● **The problem**:
Everything in the data must be repeated exactly, apart from the pictures, which are left out.
==== Data ====
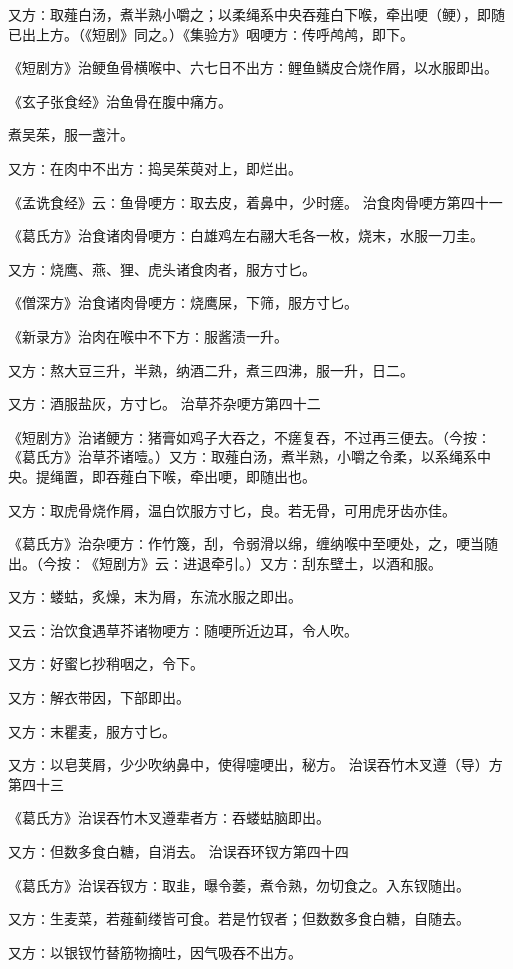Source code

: \documentclass[a4paper,12pt,UTF8,twoside]{ctexbook}
\begin{document}
又方∶取薤白汤，煮半熟小嚼之；以柔绳系中央吞薤白下喉，牵出哽（鲠），即随已出上方。（《短剧》同之。）《集验方》咽哽方∶传呼鸬鸬，即下。

《短剧方》治鲠鱼骨横喉中、六七日不出方∶鲤鱼鳞皮合烧作屑，以水服即出。

《玄子张食经》治鱼骨在腹中痛方。

煮吴茱，服一盏汁。

又方∶在肉中不出方∶捣吴茱萸对上，即烂出。

《孟诜食经》云∶鱼骨哽方∶取去皮，着鼻中，少时瘥。
治食肉骨哽方第四十一

《葛氏方》治食诸肉骨哽方∶白雄鸡左右翮大毛各一枚，烧末，水服一刀圭。

又方∶烧鹰、燕、狸、虎头诸食肉者，服方寸匕。

《僧深方》治食诸肉骨哽方∶烧鹰屎，下筛，服方寸匕。

《新录方》治肉在喉中不下方∶服酱渍一升。

又方∶熬大豆三升，半熟，纳酒二升，煮三四沸，服一升，日二。

又方∶酒服盐灰，方寸匕。
治草芥杂哽方第四十二

《短剧方》治诸鲠方∶猪膏如鸡子大吞之，不瘥复吞，不过再三便去。（今按∶《葛氏方》治草芥诸噎。）又方∶取薤白汤，煮半熟，小嚼之令柔，以系绳系中央。提绳置，即吞薤白下喉，牵出哽，即随出也。

又方∶取虎骨烧作屑，温白饮服方寸匕，良。若无骨，可用虎牙齿亦佳。

《葛氏方》治杂哽方∶作竹篾，刮，令弱滑以绵，缠纳喉中至哽处，之，哽当随出。（今按∶《短剧方》云∶进退牵引。）又方∶刮东壁土，以酒和服。

又方∶蝼蛄，炙燥，末为屑，东流水服之即出。

又云∶治饮食遇草芥诸物哽方∶随哽所近边耳，令人吹。

又方∶好蜜匕抄稍咽之，令下。

又方∶解衣带因，下部即出。

又方∶末瞿麦，服方寸匕。

又方∶以皂荚屑，少少吹纳鼻中，使得嚏哽出，秘方。
治误吞竹木叉遵（导）方第四十三

《葛氏方》治误吞竹木叉遵辈者方∶吞蝼蛄脑即出。

又方∶但数多食白糖，自消去。
治误吞环钗方第四十四

《葛氏方》治误吞钗方∶取韭，曝令萎，煮令熟，勿切食之。入东钗随出。

又方∶生麦菜，若薤蓟缕皆可食。若是竹钗者；但数数多食白糖，自随去。

又方∶以银钗竹替筋物摘吐，因气吸吞不出方。
\end{document}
====
● **Exercise output**:
Source code

: \documentclass[a4paper,12pt,UTF8,twoside]{ctexbook}
\begin{document}
又方∶取薤白汤，煮半熟小嚼之；以柔绳系中央吞薤白下喉，牵出哽（鲠），即随已出上方。（《短剧》同之。）《集验方》咽哽方∶传呼鸬鸬，即下。

《短剧方》治鲠鱼骨横喉中、六七日不出方∶鲤鱼鳞皮合烧作屑，以水服即出。

《玄子张食经》治鱼骨在腹中痛方。

煮吴茱，服一盏汁。

又方∶在肉中不出方∶捣吴茱萸对上，即烂出。

《孟诜食经》云∶鱼骨哽方∶取去皮，着鼻中，少时瘥。
治食肉骨哽方第四十一

《葛氏方》治食诸肉骨哽方∶白雄鸡左右翮大毛各一枚，烧末，水服一刀圭。

又方∶烧鹰、燕、狸、虎头诸食肉者，服方寸匕。

《僧深方》治食诸肉骨哽方∶烧鹰屎，下筛，服方寸匕。

《新录方》治肉在喉中不下方∶服酱渍一升。

又方∶熬大豆三升，半熟，纳酒二升，煮三四沸，服一升，日二。

又方∶酒服盐灰，方寸匕。
治草芥杂哽方第四十二

《短剧方》治诸鲠方∶猪膏如鸡子大吞之，不瘥复吞，不过再三便去。（今按∶《葛氏方》治草芥诸噎。）又方∶取薤白汤，煮半熟，小嚼之令柔，以系绳系中央。提绳置，即吞薤白下喉，牵出哽，即随出也。

又方∶取虎骨烧作屑，温白饮服方寸匕，良。若无骨，可用虎牙齿亦佳。

《葛氏方》治杂哽方∶作竹篾，刮，令弱滑以绵，缠纳喉中至哽处，之，哽当随出。（今按∶《短剧方》云∶进退牵引。）又方∶刮东壁土，以酒和服。

又方∶蝼蛄，炙燥，末为屑，东流水服之即出。

又云∶治饮食遇草芥诸物哽方∶随哽所近边耳，令人吹。

又方∶好蜜匕抄稍咽之，令下。

又方∶解衣带因，下部即出。

又方∶末瞿麦，服方寸匕。

又方∶以皂荚屑，少少吹纳鼻中，使得嚏哽出，秘方。
治误吞竹木叉遵（导）方第四十三

《葛氏方》治误吞竹木叉遵辈者方∶吞蝼蛄脑即出。

又方∶但数多食白糖，自消去。
治误吞环钗方第四十四

《葛氏方》治误吞钗方∶取韭，曝令萎，煮令熟，勿切食之。入东钗随出。

又方∶生麦菜，若薤蓟缕皆可食。若是竹钗者；但数数多食白糖，自随去。

又方∶以银钗竹替筋物摘吐，因气吸吞不出方。
\end{document}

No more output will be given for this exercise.